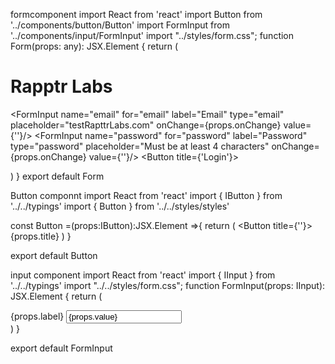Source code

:formcomponent
import React from 'react'
import Button from '../components/button/Button'
import FormInput from '../components/input/FormInput'
import "../styles/form.css";
function Form(props: any): JSX.Element {
  return (
    <form className='loginForm'>
        <h1 className='headerTitle'>Rapptr Labs</h1>
        <FormInput 
              name="email"
              for="email"
              label="Email"
              type="email"
              placeholder="testRapttrLabs.com"
              onChange={props.onChange} value={''}/>
        <FormInput 
              name="password"
              for="password"
              label="Password"
              type="password"
              placeholder="Must be at least 4 characters"
              onChange={props.onChange} value={''}/>
        <Button title={'Login'}>
    </form>
  )
}
export default Form


Button componnt
import React from 'react'
import { IButton } from '../../typings'
import { Button } from '../../styles/styles'

const  Button =(props:IButton):JSX.Element =>{
  return (
   <Button title={''}>{props.title}</Button>
  )
}

export default Button

input component
import React from 'react'
import { IInput } from '../../typings'
import "../../styles/form.css";
function FormInput(props: IInput): JSX.Element {
  return (
    <div className="row">
      <label htmlFor={props.for}>{props.label}</label>
      <input 
        type={props.type}
        placeholder={props.placeholder}
        name={props.name}
        value={props.value}
        onChange={props.onChange} />
    </div>
  )
}

export default FormInput


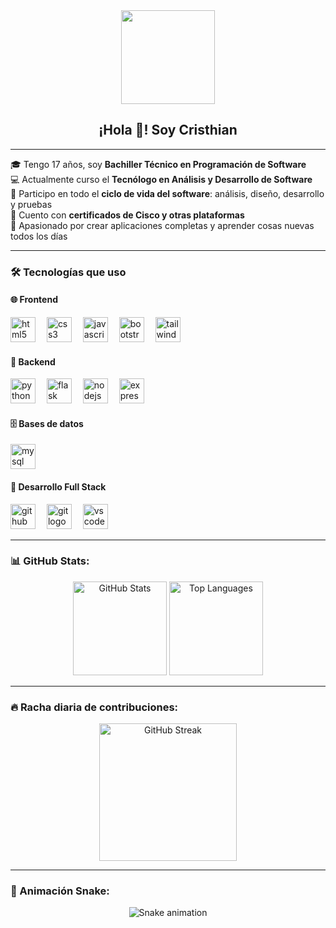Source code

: <div align="center">
  <img height="150" src="https://media.giphy.com/media/M9gbBd9nbDrOTu1Mqx/giphy.gif" />
</div>

<h2 align="center">¡Hola 👋! Soy Cristhian</h2>

---

🎓 Tengo 17 años, soy **Bachiller Técnico en Programación de Software**  
💻 Actualmente curso el **Tecnólogo en Análisis y Desarrollo de Software**  
🧠 Participo en todo el **ciclo de vida del software**: análisis, diseño, desarrollo y pruebas  
📜 Cuento con **certificados de Cisco y otras plataformas**  
🌟 Apasionado por crear aplicaciones completas y aprender cosas nuevas todos los días

---

### 🛠 Tecnologías que uso

#### 🌐 Frontend
<div align="left">
  <img src="https://cdn.jsdelivr.net/gh/devicons/devicon/icons/html5/html5-original.svg" height="40" alt="html5 logo" />
  <img width="10"/>
  <img src="https://cdn.jsdelivr.net/gh/devicons/devicon/icons/css3/css3-original.svg" height="40" alt="css3 logo" />
  <img width="10"/>
  <img src="https://cdn.jsdelivr.net/gh/devicons/devicon/icons/javascript/javascript-original.svg" height="40" alt="javascript logo" />
  <img width="10"/>
  <img src="https://cdn.jsdelivr.net/gh/devicons/devicon/icons/bootstrap/bootstrap-original.svg" height="40" alt="bootstrap logo" />
  <img width="10"/>
  <img src="https://cdn.jsdelivr.net/gh/devicons/devicon/icons/tailwindcss/tailwindcss-plain.svg" height="40" alt="tailwind logo" />
</div>

#### 🧠 Backend
<div align="left">
  <img src="https://cdn.jsdelivr.net/gh/devicons/devicon/icons/python/python-original.svg" height="40" alt="python logo" />
  <img width="10"/>
  <img src="https://cdn.jsdelivr.net/gh/devicons/devicon/icons/flask/flask-original.svg" height="40" alt="flask logo" />
  <img width="10"/>
  <img src="https://cdn.jsdelivr.net/gh/devicons/devicon/icons/nodejs/nodejs-original.svg" height="40" alt="nodejs logo" />
  <img width="10"/>
  <img src="https://cdn.jsdelivr.net/gh/devicons/devicon/icons/express/express-original.svg" height="40" alt="express logo" />
</div>

#### 🗄️ Bases de datos
<div align="left">
  <img src="https://cdn.jsdelivr.net/gh/devicons/devicon/icons/mysql/mysql-original.svg" height="40" alt="mysql logo" />
</div>

#### 🔁 Desarrollo Full Stack
<div align="left">
  <img src="https://cdn.jsdelivr.net/gh/devicons/devicon/icons/github/github-original.svg" height="40" alt="github logo" />
  <img width="10"/>
  <img src="https://cdn.jsdelivr.net/gh/devicons/devicon/icons/git/git-original.svg" height="40" alt="git logo" />
  <img width="10"/>
  <img src="https://cdn.jsdelivr.net/gh/devicons/devicon/icons/vscode/vscode-original.svg" height="40" alt="vscode logo" />
</div>

---

### 📊 GitHub Stats:

<div align="center">
  <img src="https://github-readme-stats.vercel.app/api?username=cristhian-dev&hide_title=false&hide_rank=false&show_icons=true&include_all_commits=true&count_private=true&disable_animations=false&theme=dracula&locale=es&hide_border=false" height="150" alt="GitHub Stats" />
  <img src="https://github-readme-stats.vercel.app/api/top-langs?username=cristhian-dev&locale=es&hide_title=false&layout=compact&card_width=320&langs_count=5&theme=dracula&hide_border=false" height="150" alt="Top Languages" />
</div>

---

### 🔥 Racha diaria de contribuciones:

<div align="center">
  <img src="https://streak-stats.demolab.com?user=cristhian-dev&locale=en&mode=daily&theme=dark&hide_border=false&border_radius=5&order=3" height="220" alt="GitHub Streak" />
</div>

---

### 🐍 Animación Snake:

<div align="center">
  <img src="https://raw.githubusercontent.com/cristhian-dev/cristhian-dev/output/snake.svg" alt="Snake animation" />
</div>
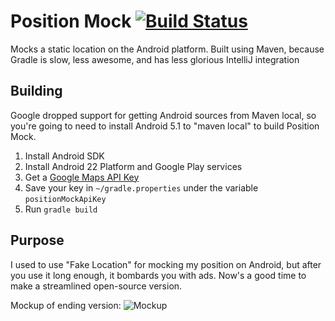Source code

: # Position Mock [![Build Status](https://travis-ci.org/mitchhentges/position-mock.svg?branch=master)](https://travis-ci.org/mitchhentges/position-mock)

Mocks a static location on the Android platform.
Built using Maven, because Gradle is slow, less awesome, and has less glorious IntelliJ integration

## Building

Google dropped support for getting Android sources from Maven local, so you're going to need to install Android 5.1
to "maven local" to build Position Mock.

1. Install Android SDK
2. Install Android 22 Platform and Google Play services
3. Get a [Google Maps API Key](https://developers.google.com/maps/documentation/android/signup)
4. Save your key in `~/gradle.properties` under the variable `positionMockApiKey`
3. Run `gradle build`

## Purpose

I used to use "Fake Location" for mocking my position on Android, but after you use it long enough, it bombards
you with ads. Now's a good time to make a streamlined open-source version.

Mockup of ending version:
![Mockup](http://i.imgur.com/oDQr7JN.png)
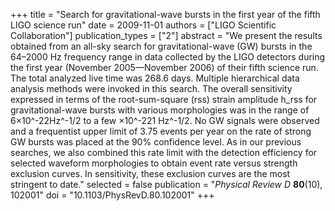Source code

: +++
title = "Search for gravitational-wave bursts in the first year of the fifth LIGO science run"
date = 2009-11-01
authors = ["LIGO Scientific Collaboration"]
publication_types = ["2"]
abstract = "We present the results obtained from an all-sky search for gravitational-wave (GW) bursts in the 64–2000 Hz frequency range in data collected by the LIGO detectors during the first year (November 2005—November 2006) of their fifth science run. The total analyzed live time was 268.6 days. Multiple hierarchical data analysis methods were invoked in this search. The overall sensitivity expressed in terms of the root-sum-square (rss) strain amplitude h_rss for gravitational-wave bursts with various morphologies was in the range of 6×10^-22Hz^-1/2 to a few ×10^-221 Hz^-1/2. No GW signals were observed and a frequentist upper limit of 3.75 events per year on the rate of strong GW bursts was placed at the 90% confidence level. As in our previous searches, we also combined this rate limit with the detection efficiency for selected waveform morphologies to obtain event rate versus strength exclusion curves. In sensitivity, these exclusion curves are the most stringent to date."
selected = false
publication = "*Physical Review D* **80**(10), 102001"
doi = "10.1103/PhysRevD.80.102001"
+++
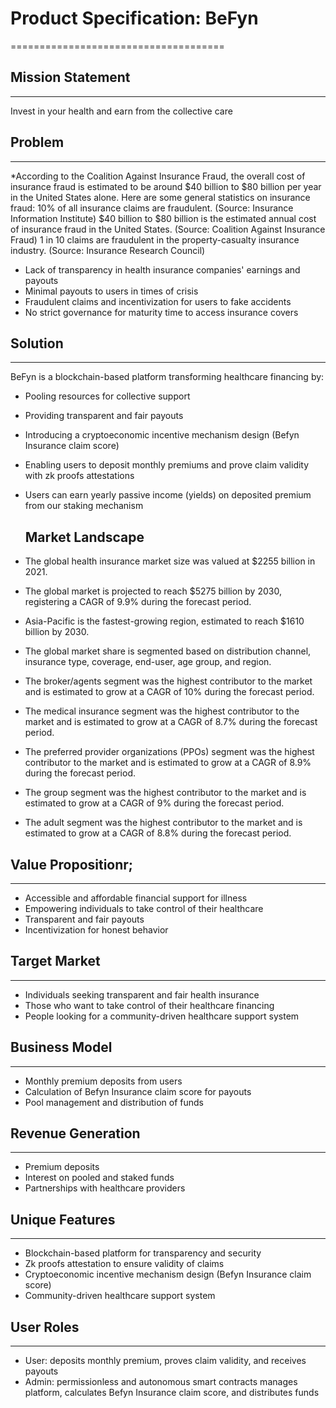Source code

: 
# Product Specification: BeFyn
=====================================

## Mission Statement
------------------

Invest in your health and earn from the collective care

## Problem
--------
*According to the Coalition Against Insurance Fraud, the overall cost of insurance fraud is estimated to be around $40 billion to $80 billion per year in the United States alone. Here are some general statistics on insurance fraud:
10% of all insurance claims are fraudulent. (Source: Insurance Information Institute)
$40 billion to $80 billion is the estimated annual cost of insurance fraud in the United States. (Source: Coalition Against Insurance Fraud)
1 in 10 claims are fraudulent in the property-casualty insurance industry. (Source: Insurance Research Council)
* Lack of transparency in health insurance companies' earnings and payouts
* Minimal payouts to users in times of crisis
* Fraudulent claims and incentivization for users to fake accidents
* No strict governance for maturity time to access insurance covers

## Solution
---------

BeFyn is a blockchain-based platform transforming healthcare financing by:

* Pooling resources for collective support
* Providing transparent and fair payouts
* Introducing a cryptoeconomic incentive mechanism design (Befyn Insurance claim score)
* Enabling users to deposit monthly premiums and prove claim validity with zk proofs attestations 
* Users can earn yearly passive income (yields)  on deposited premium  from our staking mechanism

  ## Market Landscape

* The global health insurance market size was valued at $2255 billion in 2021.
* The global market is projected to reach $5275 billion by 2030, registering a CAGR of 9.9% during the forecast period.
* Asia-Pacific is the fastest-growing region, estimated to reach $1610 billion by 2030.
* The global market share is segmented based on distribution channel, insurance type, coverage, end-user, age group, and region.
* The broker/agents segment was the highest contributor to the market and is estimated to grow at a CAGR of 10% during the forecast period.
* The medical insurance segment was the highest contributor to the market and is estimated to grow at a CAGR of 8.7% during the forecast period.
* The preferred provider organizations (PPOs) segment was the highest contributor to the market and is estimated to grow at a CAGR of 8.9% during the forecast period.
* The group segment was the highest contributor to the market and is estimated to grow at a CAGR of 9% during the forecast period.
* The adult segment was the highest contributor to the market and is estimated to grow at a CAGR of 8.8% during the forecast period.


## Value Propositionr;
------------------

* Accessible and affordable financial support for illness
* Empowering individuals to take control of their healthcare
* Transparent and fair payouts
* Incentivization for honest behavior

## Target Market
---------------

* Individuals seeking transparent and fair health insurance
* Those who want to take control of their healthcare financing
* People looking for a community-driven healthcare support system

## Business Model
---------------

* Monthly premium deposits from users
* Calculation of Befyn Insurance claim score for payouts
* Pool management and distribution of funds

## Revenue Generation
-------------------

* Premium deposits
* Interest on pooled and staked funds
* Partnerships with healthcare providers

## Unique Features
---------------

* Blockchain-based platform for transparency and security
* Zk proofs attestation  to ensure validity of claims
* Cryptoeconomic incentive mechanism design (Befyn Insurance claim score)
* Community-driven healthcare support system

## User Roles
------------

* User: deposits monthly premium, proves claim validity, and receives payouts
* Admin: permissionless and autonomous smart contracts manages platform, calculates Befyn Insurance claim score, and distributes funds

★ ★ ★ ★ ★ ★ ★

§ **Your task**
Pull each line holding "design" out of the listing.

§ **Solution for this exercise**
* Introducing a cryptoeconomic incentive mechanism design (Befyn Insurance claim score)
* Cryptoeconomic incentive mechanism design (Befyn Insurance claim score)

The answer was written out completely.